### WHAT YOU HAVE TO DO
Using the data below, tally the lines that include the string "cite". Only the number is wanted.

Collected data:
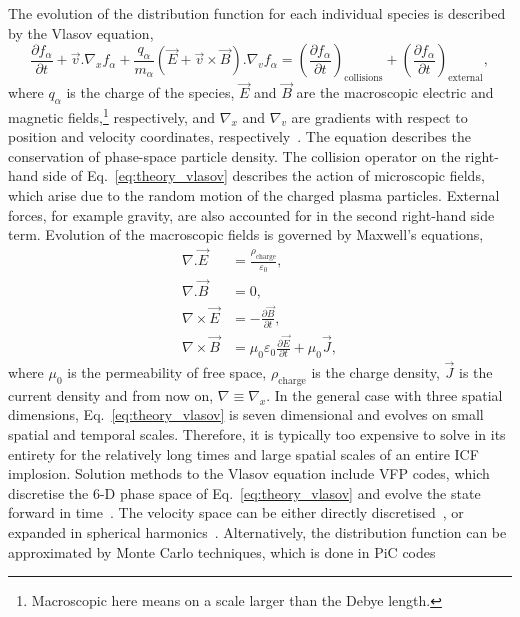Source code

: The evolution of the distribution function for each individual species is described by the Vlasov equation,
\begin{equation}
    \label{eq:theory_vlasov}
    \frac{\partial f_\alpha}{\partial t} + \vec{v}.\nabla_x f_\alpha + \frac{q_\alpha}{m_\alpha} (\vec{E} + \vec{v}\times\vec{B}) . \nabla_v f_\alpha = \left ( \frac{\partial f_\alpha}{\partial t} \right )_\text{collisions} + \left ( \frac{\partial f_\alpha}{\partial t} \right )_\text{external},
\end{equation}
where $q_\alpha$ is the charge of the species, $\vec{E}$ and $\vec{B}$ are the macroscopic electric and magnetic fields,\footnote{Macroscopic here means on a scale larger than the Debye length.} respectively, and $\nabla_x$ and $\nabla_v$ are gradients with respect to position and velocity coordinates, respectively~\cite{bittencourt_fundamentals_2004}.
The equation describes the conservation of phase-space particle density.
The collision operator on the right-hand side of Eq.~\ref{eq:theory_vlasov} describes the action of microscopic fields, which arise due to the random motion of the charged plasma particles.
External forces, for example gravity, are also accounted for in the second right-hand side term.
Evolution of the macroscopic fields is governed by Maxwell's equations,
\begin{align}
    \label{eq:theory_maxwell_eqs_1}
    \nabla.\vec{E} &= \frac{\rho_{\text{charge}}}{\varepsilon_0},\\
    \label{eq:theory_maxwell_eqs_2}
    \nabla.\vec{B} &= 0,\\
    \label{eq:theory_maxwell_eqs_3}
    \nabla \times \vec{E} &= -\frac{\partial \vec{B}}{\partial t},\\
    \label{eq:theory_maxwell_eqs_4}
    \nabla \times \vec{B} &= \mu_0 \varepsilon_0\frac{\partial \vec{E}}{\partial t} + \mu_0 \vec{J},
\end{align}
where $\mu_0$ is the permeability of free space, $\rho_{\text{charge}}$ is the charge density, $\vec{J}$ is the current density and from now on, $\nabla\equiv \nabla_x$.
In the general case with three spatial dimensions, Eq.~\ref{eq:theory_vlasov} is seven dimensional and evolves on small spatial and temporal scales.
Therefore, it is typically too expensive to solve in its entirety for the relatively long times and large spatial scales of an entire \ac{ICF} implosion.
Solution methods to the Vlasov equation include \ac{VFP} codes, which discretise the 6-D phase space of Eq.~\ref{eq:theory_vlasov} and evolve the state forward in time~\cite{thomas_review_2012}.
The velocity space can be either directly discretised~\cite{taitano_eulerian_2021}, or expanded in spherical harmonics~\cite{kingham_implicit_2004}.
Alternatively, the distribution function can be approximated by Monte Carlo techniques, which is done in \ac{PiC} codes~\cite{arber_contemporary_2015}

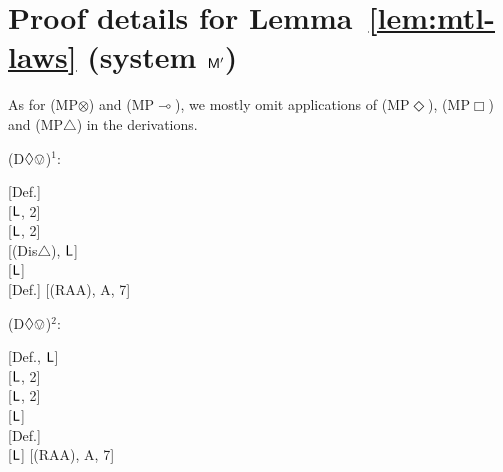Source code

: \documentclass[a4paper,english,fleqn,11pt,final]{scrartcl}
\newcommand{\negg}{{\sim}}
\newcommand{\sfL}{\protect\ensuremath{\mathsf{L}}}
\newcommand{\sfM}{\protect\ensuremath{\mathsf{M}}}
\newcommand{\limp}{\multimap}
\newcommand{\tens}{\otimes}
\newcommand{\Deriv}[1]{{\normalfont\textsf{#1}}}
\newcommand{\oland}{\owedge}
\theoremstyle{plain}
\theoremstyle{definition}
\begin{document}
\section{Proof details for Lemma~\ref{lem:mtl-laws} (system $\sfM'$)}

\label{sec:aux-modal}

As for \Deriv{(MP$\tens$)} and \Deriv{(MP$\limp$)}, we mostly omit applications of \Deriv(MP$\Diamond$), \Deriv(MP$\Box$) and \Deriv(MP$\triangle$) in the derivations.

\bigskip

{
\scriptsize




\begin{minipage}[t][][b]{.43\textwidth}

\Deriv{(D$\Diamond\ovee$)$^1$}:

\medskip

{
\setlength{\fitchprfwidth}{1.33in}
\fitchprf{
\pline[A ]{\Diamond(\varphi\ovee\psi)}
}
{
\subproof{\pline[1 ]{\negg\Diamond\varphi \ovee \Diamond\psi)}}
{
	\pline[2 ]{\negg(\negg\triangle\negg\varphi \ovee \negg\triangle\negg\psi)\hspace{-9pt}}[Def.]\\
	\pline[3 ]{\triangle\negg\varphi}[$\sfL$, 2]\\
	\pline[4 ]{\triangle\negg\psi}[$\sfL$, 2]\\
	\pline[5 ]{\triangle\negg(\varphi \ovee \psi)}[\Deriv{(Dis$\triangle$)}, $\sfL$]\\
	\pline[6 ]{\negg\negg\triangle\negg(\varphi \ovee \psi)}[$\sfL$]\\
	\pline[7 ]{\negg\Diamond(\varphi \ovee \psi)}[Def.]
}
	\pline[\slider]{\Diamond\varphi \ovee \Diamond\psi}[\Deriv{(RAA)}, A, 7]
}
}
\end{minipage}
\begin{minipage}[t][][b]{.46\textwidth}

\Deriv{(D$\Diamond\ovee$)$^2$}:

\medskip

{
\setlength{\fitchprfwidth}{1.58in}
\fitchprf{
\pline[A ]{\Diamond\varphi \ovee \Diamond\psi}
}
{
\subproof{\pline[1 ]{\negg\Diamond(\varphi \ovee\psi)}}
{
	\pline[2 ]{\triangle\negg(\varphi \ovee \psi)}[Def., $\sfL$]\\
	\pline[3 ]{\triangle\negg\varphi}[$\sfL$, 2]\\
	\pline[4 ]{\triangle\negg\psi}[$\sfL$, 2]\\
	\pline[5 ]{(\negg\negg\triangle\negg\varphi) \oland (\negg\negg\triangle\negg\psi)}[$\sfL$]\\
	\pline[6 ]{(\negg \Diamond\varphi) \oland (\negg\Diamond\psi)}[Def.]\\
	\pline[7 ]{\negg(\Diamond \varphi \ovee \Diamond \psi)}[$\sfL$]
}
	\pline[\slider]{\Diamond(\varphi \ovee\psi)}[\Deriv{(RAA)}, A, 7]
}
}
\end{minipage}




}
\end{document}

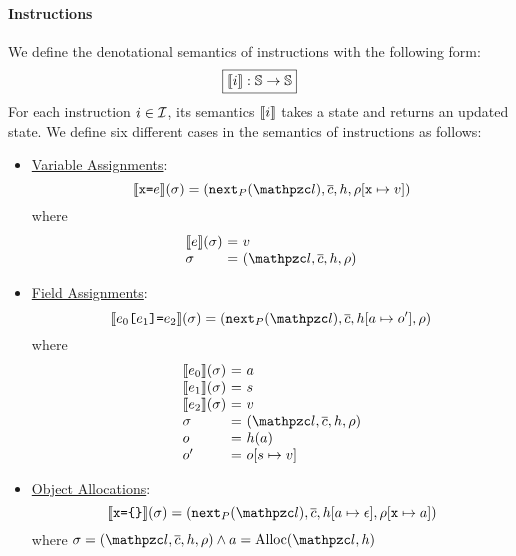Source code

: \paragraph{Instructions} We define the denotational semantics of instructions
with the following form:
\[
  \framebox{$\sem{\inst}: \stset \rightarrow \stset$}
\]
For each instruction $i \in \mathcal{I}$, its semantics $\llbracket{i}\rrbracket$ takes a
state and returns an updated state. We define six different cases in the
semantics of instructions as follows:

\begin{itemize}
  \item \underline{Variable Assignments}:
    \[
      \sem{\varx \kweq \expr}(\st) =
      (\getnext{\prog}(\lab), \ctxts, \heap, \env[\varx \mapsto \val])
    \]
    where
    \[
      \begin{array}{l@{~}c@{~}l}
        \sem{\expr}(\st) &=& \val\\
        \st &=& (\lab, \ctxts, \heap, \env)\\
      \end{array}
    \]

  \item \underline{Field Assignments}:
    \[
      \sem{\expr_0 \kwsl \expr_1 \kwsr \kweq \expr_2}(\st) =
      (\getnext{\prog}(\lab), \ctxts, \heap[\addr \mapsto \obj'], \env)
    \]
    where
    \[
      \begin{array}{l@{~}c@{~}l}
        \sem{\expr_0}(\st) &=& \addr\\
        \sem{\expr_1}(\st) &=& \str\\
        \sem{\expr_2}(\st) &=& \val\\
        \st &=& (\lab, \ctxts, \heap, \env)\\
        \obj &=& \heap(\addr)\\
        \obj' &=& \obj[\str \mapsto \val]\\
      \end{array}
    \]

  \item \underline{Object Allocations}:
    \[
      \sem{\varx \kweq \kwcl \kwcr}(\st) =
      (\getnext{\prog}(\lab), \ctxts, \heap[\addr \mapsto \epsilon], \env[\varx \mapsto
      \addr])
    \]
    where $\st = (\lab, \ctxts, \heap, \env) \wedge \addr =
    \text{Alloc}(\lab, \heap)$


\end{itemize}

### ANSWER SECTION
4